Al instante, otro coche se empotró en el taxi por detrás y una pieza del parachoques salió despedida hacia la oscuridad.
Osborn no volvió a mirar atrás. Con los pulmones quemándole el pecho se agachó detrás de una fila de coches y corrió con el tronco doblado a lo largo de una manzana hasta que entró en una calle lateral. Más adelante había una intersección y una calle muy iluminada. Sin aliento, dobló en la esquina y cruzó hasta la acera mezclándose entre los peatones.
Se metió la pistola bajo el cinturón, la ocultó con la chaqueta y siguió caminando intentando recuperar la calma. Pasó junto a un Burger King, miró atrás y no vio nada. Tal vez no lo habían seguido después de todo y sólo se lo había imaginado. Siguió caminando mezclado con la multitud.
Se cruzó con un grupo de adolescentes estrafalarios y una chica de pelo oscuro le sonrió. ¿Por qué había sacado la pistola? Lo único que había hecho aquel hombre era volverse. Osborn pensó que tal vez el segundo tipo ni siquiera lo acompañaba, que sólo había salido a pasear. Pero algo en la actitud poco natural del extraño, que se había vuelto con tanta precisión después de saludarlo, lo turbó y le hizo creer que lo iban a atacar. Por eso reaccionó de ese modo. Era preferible estar preparado que dejar que lo tomaran por sorpresa.
Un reloj en una ventana marcaba las 22.52.

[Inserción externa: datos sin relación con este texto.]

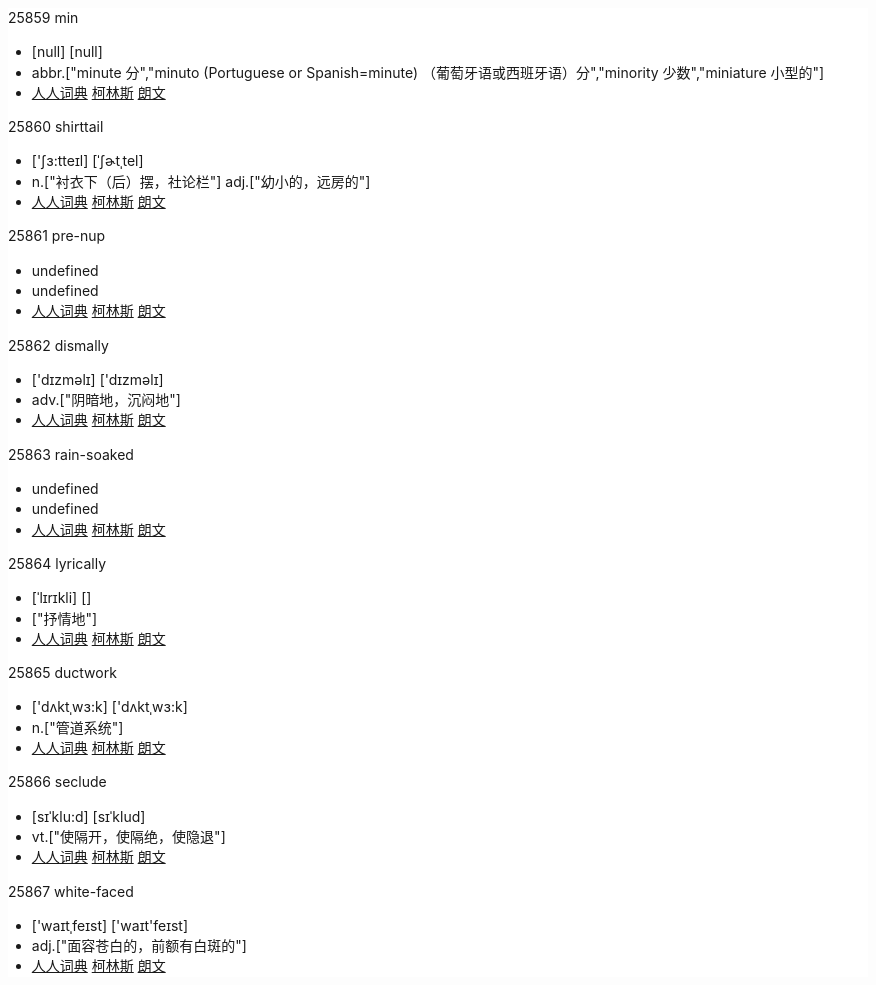 25859 min 
- [null]  [null] 
- abbr.["minute 分","minuto (Portuguese or Spanish=minute) （葡萄牙语或西班牙语）分","minority 少数","miniature 小型的"]   
- [人人词典](https://www.91dict.com/words?w=min) [柯林斯](https://www.collinsdictionary.com/zh/dictionary/english/min) [朗文](https://www.ldoceonline.com/dictionary/min) 

25860 shirttail 
- ['ʃɜ:tteɪl]  [ˈʃɚtˌtel] 
- n.["衬衣下（后）摆，社论栏"]  adj.["幼小的，远房的"]   
- [人人词典](https://www.91dict.com/words?w=shirttail) [柯林斯](https://www.collinsdictionary.com/zh/dictionary/english/shirttail) [朗文](https://www.ldoceonline.com/dictionary/shirttail) 

25861 pre-nup 
- undefined 
- undefined 
- [人人词典](https://www.91dict.com/words?w=pre-nup) [柯林斯](https://www.collinsdictionary.com/zh/dictionary/english/pre-nup) [朗文](https://www.ldoceonline.com/dictionary/pre-nup) 

25862 dismally 
- ['dɪzməlɪ]  ['dɪzməlɪ] 
- adv.["阴暗地，沉闷地"]   
- [人人词典](https://www.91dict.com/words?w=dismally) [柯林斯](https://www.collinsdictionary.com/zh/dictionary/english/dismally) [朗文](https://www.ldoceonline.com/dictionary/dismally) 

25863 rain-soaked 
- undefined 
- undefined 
- [人人词典](https://www.91dict.com/words?w=rain-soaked) [柯林斯](https://www.collinsdictionary.com/zh/dictionary/english/rain-soaked) [朗文](https://www.ldoceonline.com/dictionary/rain-soaked) 

25864 lyrically 
- [ˈlɪrɪkli]  [] 
- ["抒情地"]   
- [人人词典](https://www.91dict.com/words?w=lyrically) [柯林斯](https://www.collinsdictionary.com/zh/dictionary/english/lyrically) [朗文](https://www.ldoceonline.com/dictionary/lyrically) 

25865 ductwork 
- ['dʌktˌwɜ:k]  ['dʌktˌwɜ:k] 
- n.["管道系统"]   
- [人人词典](https://www.91dict.com/words?w=ductwork) [柯林斯](https://www.collinsdictionary.com/zh/dictionary/english/ductwork) [朗文](https://www.ldoceonline.com/dictionary/ductwork) 

25866 seclude 
- [sɪˈklu:d]  [sɪˈklud] 
- vt.["使隔开，使隔绝，使隐退"]   
- [人人词典](https://www.91dict.com/words?w=seclude) [柯林斯](https://www.collinsdictionary.com/zh/dictionary/english/seclude) [朗文](https://www.ldoceonline.com/dictionary/seclude) 

25867 white-faced 
- ['waɪtˌfeɪst]  ['waɪt'feɪst] 
- adj.["面容苍白的，前额有白斑的"]   
- [人人词典](https://www.91dict.com/words?w=white-faced) [柯林斯](https://www.collinsdictionary.com/zh/dictionary/english/white-faced) [朗文](https://www.ldoceonline.com/dictionary/white-faced)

Hasta ese momento se había olvidado completamente de McVey. Debía volver al hotel antes de ocho minutos y no tenía idea de dónde estaba. ¿Qué haría? Inventar un cuento, decir que estaba… De pronto, al doblar en una esquina, vio el Europa Center directamente enfrente. Abajo vio el rótulo luminoso del Hotel Palace colgando sobre la entrada de los coches.

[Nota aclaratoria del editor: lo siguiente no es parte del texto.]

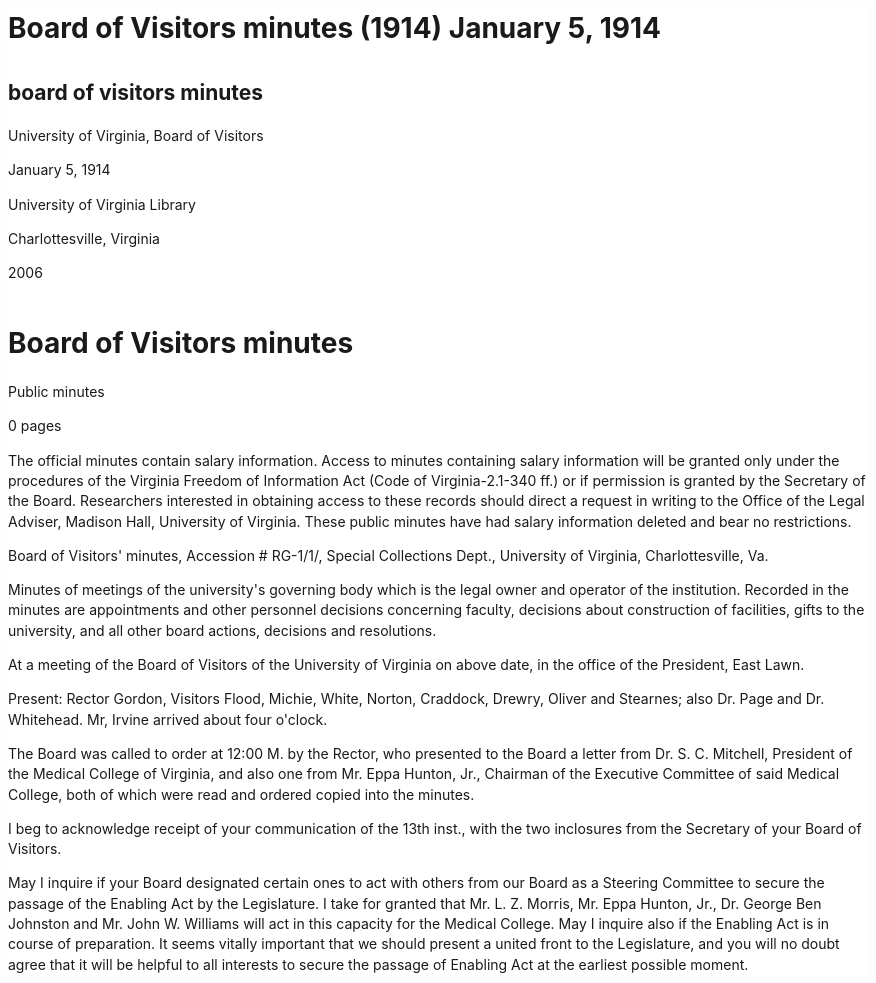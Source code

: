 Board of Visitors minutes (1914) January 5, 1914
================================================

board of visitors minutes
-------------------------

University of Virginia, Board of Visitors

January 5, 1914

University of Virginia Library

Charlottesville, Virginia

2006

Board of Visitors minutes
=========================

Public minutes

0 pages

The official minutes contain salary information. Access to minutes containing salary information will be granted only under the procedures of the Virginia Freedom of Information Act (Code of Virginia-2.1-340 ff.) or if permission is granted by the Secretary of the Board. Researchers interested in obtaining access to these records should direct a request in writing to the Office of the Legal Adviser, Madison Hall, University of Virginia. These public minutes have had salary information deleted and bear no restrictions.

Board of Visitors' minutes, Accession # RG-1/1/, Special Collections Dept., University of Virginia, Charlottesville, Va.

Minutes of meetings of the university's governing body which is the legal owner and operator of the institution. Recorded in the minutes are appointments and other personnel decisions concerning faculty, decisions about construction of facilities, gifts to the university, and all other board actions, decisions and resolutions.

At a meeting of the Board of Visitors of the University of Virginia on above date, in the office of the President, East Lawn.

Present: Rector Gordon, Visitors Flood, Michie, White, Norton, Craddock, Drewry, Oliver and Stearnes; also Dr. Page and Dr. Whitehead. Mr, Irvine arrived about four o'clock.

The Board was called to order at 12:00 M. by the Rector, who presented to the Board a letter from Dr. S. C. Mitchell, President of the Medical College of Virginia, and also one from Mr. Eppa Hunton, Jr., Chairman of the Executive Committee of said Medical College, both of which were read and ordered copied into the minutes.

I beg to acknowledge receipt of your communication of the 13th inst., with the two inclosures from the Secretary of your Board of Visitors.

May I inquire if your Board designated certain ones to act with others from our Board as a Steering Committee to secure the passage of the Enabling Act by the Legislature. I take for granted that Mr. L. Z. Morris, Mr. Eppa Hunton, Jr., Dr. George Ben Johnston and Mr. John W. Williams will act in this capacity for the Medical College. May I inquire also if the Enabling Act is in course of preparation. It seems vitally important that we should present a united front to the Legislature, and you will no doubt agree that it will be helpful to all interests to secure the passage of Enabling Act at the earliest possible moment.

A las once menos seis minutos, Osborn entró en el ascensor y pulsó el botón de la sexta planta. Las puertas se cerraron y el ascensor subió. Estaba solo y a salvo.

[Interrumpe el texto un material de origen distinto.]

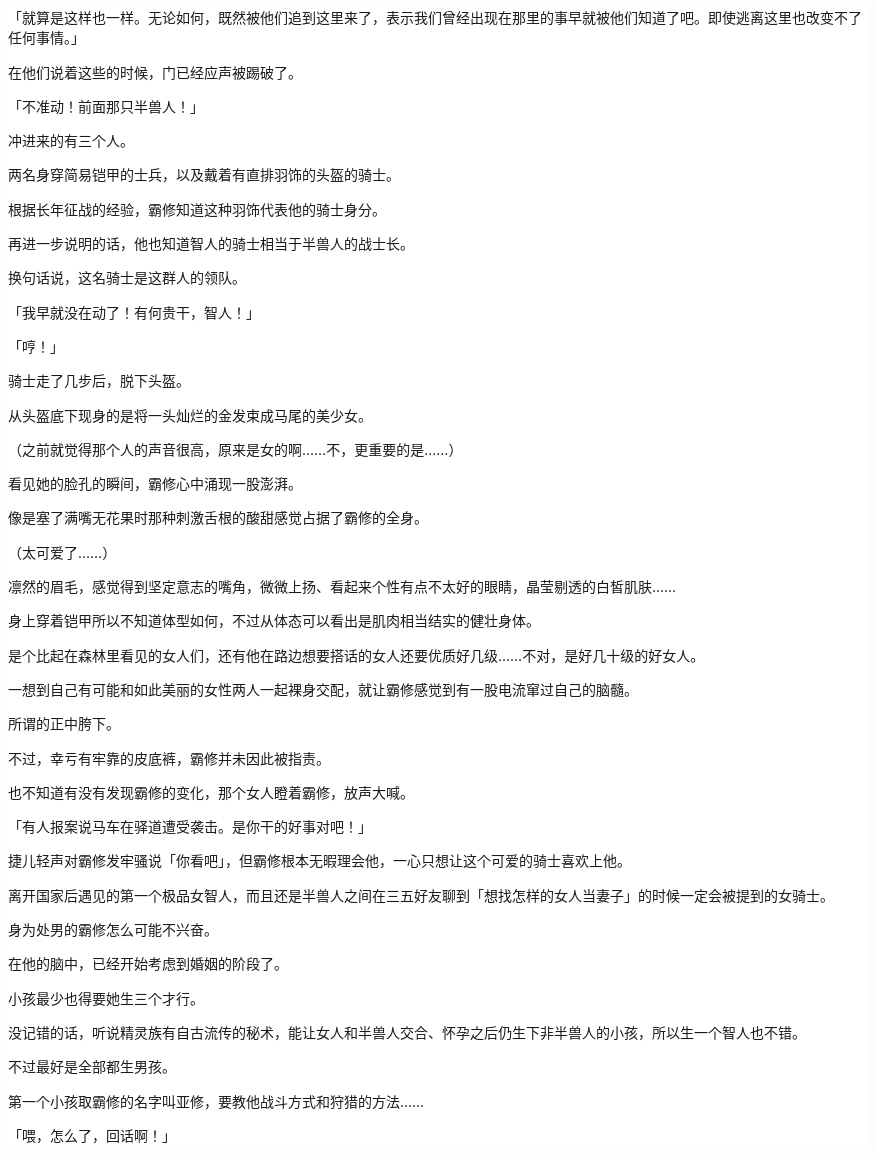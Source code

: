「就算是这样也一样。无论如何，既然被他们追到这里来了，表示我们曾经出现在那里的事早就被他们知道了吧。即使逃离这里也改变不了任何事情。」

在他们说着这些的时候，门已经应声被踢破了。

「不准动！前面那只半兽人！」

冲进来的有三个人。

两名身穿简易铠甲的士兵，以及戴着有直排羽饰的头盔的骑士。

根据长年征战的经验，霸修知道这种羽饰代表他的骑士身分。

再进一步说明的话，他也知道智人的骑士相当于半兽人的战士长。

换句话说，这名骑士是这群人的领队。

「我早就没在动了！有何贵干，智人！」

「哼！」

骑士走了几步后，脱下头盔。

从头盔底下现身的是将一头灿烂的金发束成马尾的美少女。

（之前就觉得那个人的声音很高，原来是女的啊……不，更重要的是……）

看见她的脸孔的瞬间，霸修心中涌现一股澎湃。

像是塞了满嘴无花果时那种刺激舌根的酸甜感觉占据了霸修的全身。

（太可爱了……）

凛然的眉毛，感觉得到坚定意志的嘴角，微微上扬、看起来个性有点不太好的眼睛，晶莹剔透的白皙肌肤……

身上穿着铠甲所以不知道体型如何，不过从体态可以看出是肌肉相当结实的健壮身体。

是个比起在森林里看见的女人们，还有他在路边想要搭话的女人还要优质好几级……不对，是好几十级的好女人。

一想到自己有可能和如此美丽的女性两人一起裸身交配，就让霸修感觉到有一股电流窜过自己的脑髓。

所谓的正中胯下。

不过，幸亏有牢靠的皮底裤，霸修并未因此被指责。

也不知道有没有发现霸修的变化，那个女人瞪着霸修，放声大喊。

「有人报案说马车在驿道遭受袭击。是你干的好事对吧！」

捷儿轻声对霸修发牢骚说「你看吧」，但霸修根本无暇理会他，一心只想让这个可爱的骑士喜欢上他。

离开国家后遇见的第一个极品女智人，而且还是半兽人之间在三五好友聊到「想找怎样的女人当妻子」的时候一定会被提到的女骑士。

身为处男的霸修怎么可能不兴奋。

在他的脑中，已经开始考虑到婚姻的阶段了。

小孩最少也得要她生三个才行。

没记错的话，听说精灵族有自古流传的秘术，能让女人和半兽人交合、怀孕之后仍生下非半兽人的小孩，所以生一个智人也不错。

不过最好是全部都生男孩。

第一个小孩取霸修的名字叫亚修，要教他战斗方式和狩猎的方法……

「喂，怎么了，回话啊！」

Intentó olvidar a los hombres del parque y se miró en el espejo del ascensor. Se arregló el pelo y se alisó la chaqueta. En la otra pared había un cartel turístico de Berlín con fotos de lugares famosos de la ciudad. Dominaba en el centro una foto del palacio de Charlottenburg. Osborn recordó lo que Remmer había dicho esa tarde. «Es una bienvenida para un tal Elton Lybarger, un empresario de Zúrich que sufrió un grave infarto hace dos años en San Francisco y que ahora está plenamente recuperado.»
– Joder -maldijo por lo bajo-. Joder.
¿Cómo era posible no haberse percatado antes?